Look for the word "children" in the entries and copy each line where it appears.

▬▬▬

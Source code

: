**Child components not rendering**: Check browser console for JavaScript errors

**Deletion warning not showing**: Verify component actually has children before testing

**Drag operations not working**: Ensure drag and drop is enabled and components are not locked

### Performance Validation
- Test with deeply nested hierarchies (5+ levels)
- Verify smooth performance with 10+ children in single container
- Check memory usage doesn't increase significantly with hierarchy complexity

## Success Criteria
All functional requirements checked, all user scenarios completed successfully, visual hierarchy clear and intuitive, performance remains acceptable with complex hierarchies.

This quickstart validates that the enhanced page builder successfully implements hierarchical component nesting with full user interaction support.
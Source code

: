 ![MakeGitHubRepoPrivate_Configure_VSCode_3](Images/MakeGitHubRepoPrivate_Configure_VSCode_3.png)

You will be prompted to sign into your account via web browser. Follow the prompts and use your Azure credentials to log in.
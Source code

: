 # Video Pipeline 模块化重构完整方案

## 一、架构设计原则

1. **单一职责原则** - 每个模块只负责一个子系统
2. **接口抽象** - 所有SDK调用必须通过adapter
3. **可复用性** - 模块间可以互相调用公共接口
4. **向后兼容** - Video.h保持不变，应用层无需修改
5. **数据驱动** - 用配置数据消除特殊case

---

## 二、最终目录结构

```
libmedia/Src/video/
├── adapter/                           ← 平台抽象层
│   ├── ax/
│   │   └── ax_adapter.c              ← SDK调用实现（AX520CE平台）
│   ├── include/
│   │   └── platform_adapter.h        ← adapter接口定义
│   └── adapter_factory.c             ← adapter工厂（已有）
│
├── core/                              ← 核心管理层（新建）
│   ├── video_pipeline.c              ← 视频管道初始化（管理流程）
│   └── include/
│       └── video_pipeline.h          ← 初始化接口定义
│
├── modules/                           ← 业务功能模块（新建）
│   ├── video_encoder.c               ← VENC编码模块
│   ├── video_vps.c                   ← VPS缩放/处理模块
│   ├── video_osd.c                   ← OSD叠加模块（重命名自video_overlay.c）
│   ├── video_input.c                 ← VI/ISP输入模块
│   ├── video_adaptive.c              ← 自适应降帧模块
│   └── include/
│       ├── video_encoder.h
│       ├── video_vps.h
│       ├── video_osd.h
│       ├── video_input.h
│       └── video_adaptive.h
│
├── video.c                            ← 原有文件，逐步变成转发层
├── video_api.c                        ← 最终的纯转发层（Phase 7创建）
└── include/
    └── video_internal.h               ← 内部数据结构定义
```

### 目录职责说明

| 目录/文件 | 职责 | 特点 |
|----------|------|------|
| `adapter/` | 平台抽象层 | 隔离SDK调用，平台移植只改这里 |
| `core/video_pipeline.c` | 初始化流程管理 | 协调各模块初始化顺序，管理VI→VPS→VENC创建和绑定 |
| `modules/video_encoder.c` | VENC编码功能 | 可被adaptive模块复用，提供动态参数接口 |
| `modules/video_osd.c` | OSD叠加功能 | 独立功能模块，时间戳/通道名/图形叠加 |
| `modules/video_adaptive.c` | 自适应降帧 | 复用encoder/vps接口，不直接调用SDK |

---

▬▬▬

| Answer area |
**Deletion warning not showing**: Verify component actually has children before testing
- Verify smooth performance with 10+ children in single container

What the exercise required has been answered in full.